The weighted mean is calculated as follows:
|\text{Weighted mean} = \text{Sum of the data values multiplied by their weight}|
When calculating a weighted mean, each data value is associated with a weight that gives it a particular importance in relation to the other data. The sum of all the weights, or all the coefficients, should be |100\%.|
The table below shows Alexander's results during his last exams, as well as their respective weight.
| Alexander’s results | Weighting | |
|---|---|---|
| Test 1 | 82% | 20% |
| Test 2 | 75% | 35% |
| Test 3 | 86% | 45% |
What is Alexander's final grade?
It is helpful to convert the percentages into decimal numbers to facilitate the calculation.
||\begin{align}20\ \%&= 0.20\\35\ \%&=0.35\\45\ \%&=0.45\end{align}||
The weighted mean can now be found.
||\begin{align}\text{Weighted Mean}&= 82 \times 0.20 + 75 \times 0.35 + 86 \times 0.45\\&= 16.4 + 26.25 + 38.7\\&= 81.35\end{align}||
Answer: Alexander's final grade is |81.35\ \%.|
It is also possible to find a missing value using a weighted mean.
Despite all of Julian's good intentions, he is afraid of failing his history class.

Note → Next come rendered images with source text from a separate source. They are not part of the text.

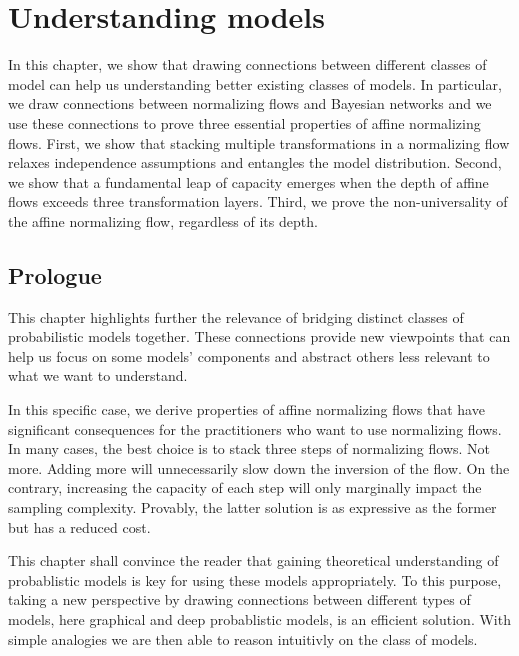 \chapter{Understanding models}\label{ch:04}

\begin{chapter_outline}
  In this chapter, we show that drawing connections between different classes of model can help us understanding better existing classes of models.
  In particular, we draw connections between normalizing flows and Bayesian networks and we use these connections to prove three essential properties of affine normalizing flows.
  First, we show that stacking multiple transformations in a normalizing flow relaxes independence assumptions and entangles the model distribution.
  Second, we show that a fundamental leap of capacity emerges when the depth of affine flows exceeds three transformation layers.
  Third, we prove the non-universality of the affine normalizing flow, regardless of its depth.
\end{chapter_outline}

\section{Prologue}
This chapter highlights further the relevance of bridging distinct classes of probabilistic models together. These connections provide new viewpoints that can help us focus on some models' components and abstract others less relevant to what we want to understand.

In this specific case, we derive properties of affine normalizing flows that have significant consequences for the practitioners who want to use normalizing flows. In many cases, the best choice is to stack three steps of normalizing flows. Not more. Adding more will unnecessarily slow down the inversion of the flow. On the contrary, increasing the capacity of each step will only marginally impact the sampling complexity. Provably, the latter solution is as expressive as the former but has a reduced cost.

This chapter shall convince the reader that gaining theoretical understanding of probablistic models is key for using these models appropriately. To this purpose, taking a new perspective by drawing connections between different types of models, here graphical and deep probablistic models, is an efficient solution. With simple analogies we are then able to reason intuitivly on the class of models.

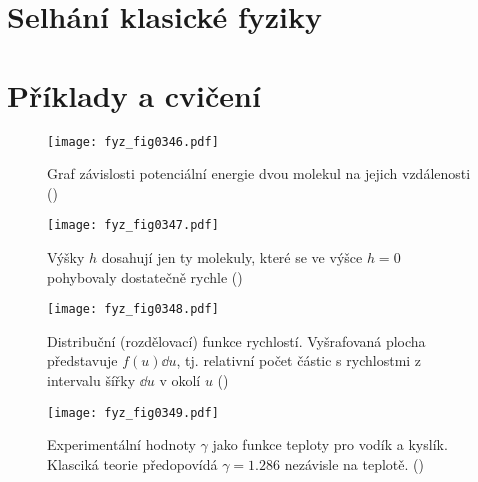   \section{Selhání klasické fyziky}\label{fyz:IchapXLsecVI}
  \section{Příklady a cvičení}\label{fyz:IchapXLsecVII}
  
    \begin{figure}[ht!] %
      \centering
      \texttt{[image: fyz\_fig0346.pdf]}
      \caption{Graf závislosti potenciální energie dvou molekul na jejich vzdálenosti
               (\cite[s.~543]{Feynman01})}
      \label{fyz:fig0346}
    \end{figure}

    \begin{figure}[ht!] %
      \centering
      \texttt{[image: fyz\_fig0347.pdf]}
      \caption{Výšky \(h\) dosahují jen ty molekuly, které se ve výšce \(h=0\) pohybovaly 
               dostatečně rychle
               (\cite[s.~545]{Feynman01})}
      \label{fyz:fig0347}
    \end{figure}

    \begin{figure}[ht!] %
      \centering
      \texttt{[image: fyz\_fig0348.pdf]}
      \caption{Distribuční (rozdělovací) funkce rychlostí. Vyšrafovaná plocha představuje 
               \(f(u)\dd{u}\), tj. relativní počet částic s rychlostmi z intervalu šířky \(\dd{u}\) 
               v okolí \(u\)
               (\cite[s.~525]{Feynman01})}
      \label{fyz:fig0348}
    \end{figure}

    \begin{figure}[ht!] %
      \centering
      \texttt{[image: fyz\_fig0349.pdf]}
      \caption{Experimentální hodnoty \(\gamma\) jako funkce teploty pro vodík a kyslík. Klasciká 
               teorie předopovídá \(\gamma =\num{1.286}\) nezávisle na teplotě. 
               (\cite[s.~525]{Feynman01})}
      \label{fyz:fig0349}
    \end{figure}

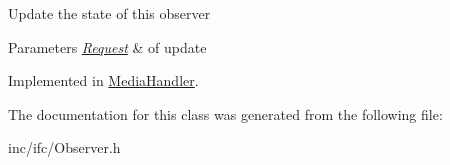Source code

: Update the state of this observer 
\begin{DoxyParams}{Parameters}
{\em \hyperlink{classRequest}{Request}} & of update \\
\hline
\end{DoxyParams}


Implemented in \hyperlink{classMediaHandler_ae0c5fa9c02ac287d2e04699d67a02eaf}{Media\+Handler}.



The documentation for this class was generated from the following file\+:\begin{DoxyCompactItemize}
\item 
inc/ifc/Observer.\+h\end{DoxyCompactItemize}
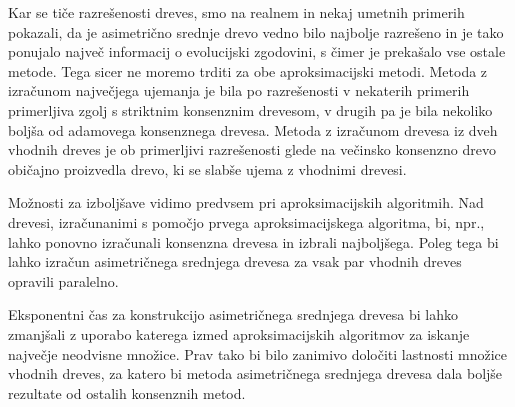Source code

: \documentclass[a4paper, 12pt]{book}
\begin{document}
Kar se tiče razrešenosti dreves, smo na realnem in nekaj umetnih primerih pokazali, da 
je asimetrično srednje drevo vedno bilo najbolje razrešeno in je tako ponujalo največ 
informacij o evolucijski zgodovini, s čimer je prekašalo vse ostale metode. 
Tega sicer ne moremo trditi za obe aproksimacijski metodi. Metoda z izračunom 
največjega ujemanja je bila po razrešenosti v nekaterih primerih primerljiva zgolj 
s striktnim konsenznim drevesom, v drugih pa je bila nekoliko boljša od adamovega 
konsenznega drevesa. Metoda z izračunom drevesa iz dveh vhodnih dreves je ob 
primerljivi razrešenosti glede na večinsko konsenzno drevo običajno proizvedla drevo,
ki se slabše ujema z vhodnimi drevesi. 

Možnosti za izboljšave vidimo predvsem pri aproksimacijskih algoritmih. Nad drevesi,
izračunanimi s pomočjo prvega aproksimacijskega algoritma, bi, npr., lahko ponovno 
izračunali konsenzna drevesa in izbrali najboljšega. Poleg tega bi lahko
izračun asimetričnega srednjega drevesa za vsak par vhodnih dreves opravili paralelno. 

Eksponentni čas za konstrukcijo asimetričnega srednjega drevesa bi lahko zmanjšali z 
uporabo katerega izmed aproksimacijskih algoritmov za iskanje največje neodvisne množice.
Prav tako bi bilo zanimivo določiti lastnosti množice vhodnih dreves, za katero bi 
metoda asimetričnega srednjega drevesa dala boljše rezultate od ostalih konsenznih metod.
\end{document}
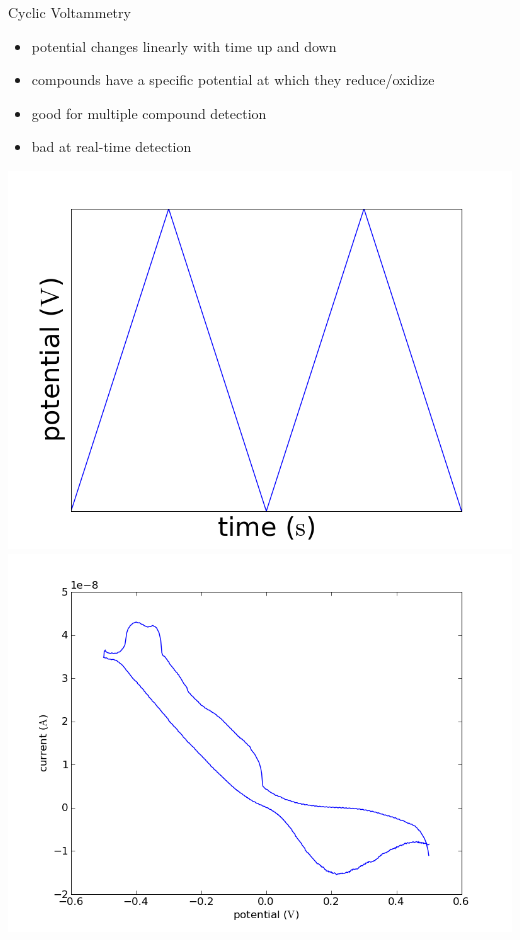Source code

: \documentclass[10pt]{beamer}
\begin{document}
\begin{frame}{Cyclic Voltammetry}
	\begin{itemize}
		\item potential changes linearly with time up and down
		\item compounds have a specific potential at which they reduce/oxidize
		\item good for multiple compound detection
		\item bad at real-time detection
	\end{itemize}
	\includegraphics[width=0.5\linewidth]{figures/cv.png}
	\includegraphics[width=0.5\linewidth]{figures/63.png}
\end{frame}
\end{document}
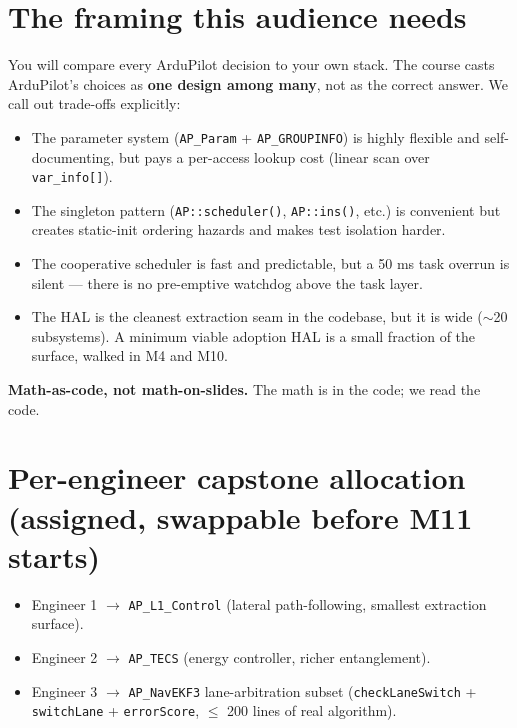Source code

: \documentclass[a4paper,11pt,twoside]{article}
\begin{document}
\section*{The framing this audience needs}

You will compare every ArduPilot decision to your own stack. The course casts ArduPilot's choices as \textbf{one design among many}, not as the correct answer. We call out trade-offs explicitly:

\begin{itemize}
  \item The parameter system (\texttt{AP\_Param} + \texttt{AP\_GROUPINFO}) is highly flexible and self-documenting, but pays a per-access lookup cost (linear scan over \texttt{var\_info[]}).
  \item The singleton pattern (\texttt{AP::scheduler()}, \texttt{AP::ins()}, etc.) is convenient but creates static-init ordering hazards and makes test isolation harder.
  \item The cooperative scheduler is fast and predictable, but a 50 ms task overrun is silent --- there is no pre-emptive watchdog above the task layer.
  \item The HAL is the cleanest extraction seam in the codebase, but it is wide ($\sim$20 subsystems). A minimum viable adoption HAL is a small fraction of the surface, walked in M4 and M10.
\end{itemize}

\textbf{Math-as-code, not math-on-slides.} The math is in the code; we read the code.

\section*{Per-engineer capstone allocation (assigned, swappable before M11 starts)}
\begin{itemize}
  \item Engineer 1 $\rightarrow$ \texttt{AP\_L1\_Control} (lateral path-following, smallest extraction surface).
  \item Engineer 2 $\rightarrow$ \texttt{AP\_TECS} (energy controller, richer entanglement).
  \item Engineer 3 $\rightarrow$ \texttt{AP\_NavEKF3} lane-arbitration subset (\texttt{checkLaneSwitch} + \texttt{switchLane} + \texttt{errorScore}, $\leq$ 200 lines of real algorithm).
\end{itemize}
\end{document}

To fully understand his situation, he made the following table:
| Evaluation | Result | Weighting |
|---|---|---|
| Evaluation 1 | |54\ \%| | |10\ \%| |
| Evaluation 2 | |58\ \%| | |10\ \%| |
| Evaluation 3 | |62\ \%| | |30\ \%| |
| Evaluation 4 | |50\ \%| | |10\ \%| |
| Evaluation 5 | ? | |40\ \%| |
What is the minimum result that Julian must have on his last evaluation to obtain a passing grade of |60\ \%| in his course?
We use |x| to represent the missing result in the weighted mean formula.
||\begin{align}60&=54\times0.10+58\times0.10+62\times0.30+50\times0.10+x\times0.40\\60&=5.4+5.8+18.6+5+0.4x\\60&=34.8+0.4x\\60\boldsymbol{\color{#ec0000}{-34.8}}&=34.8\boldsymbol{\color{#ec0000}{-34.8}}+0.4x\\25.2&=0.4x\\\color{#ec0000}{\dfrac{\color{black}{25.2}}{\boldsymbol{0.4}}}&=\color{#ec0000}{\dfrac{\color{black}{0.4x}}{\boldsymbol{0.4}}}\\63&=x\end{align}||
Answer: Julian must get a minimum of |63\ \%| on his last evaluation to pass history.
In the end, it is important to remember that whatever the nature of the mean to be calculated, it is rarely specified whether it is a weighted mean, an arithmetic mean or any other type of mean. At this point, it is up to the student to analyze the nature of the data and choose the most appropriate mean.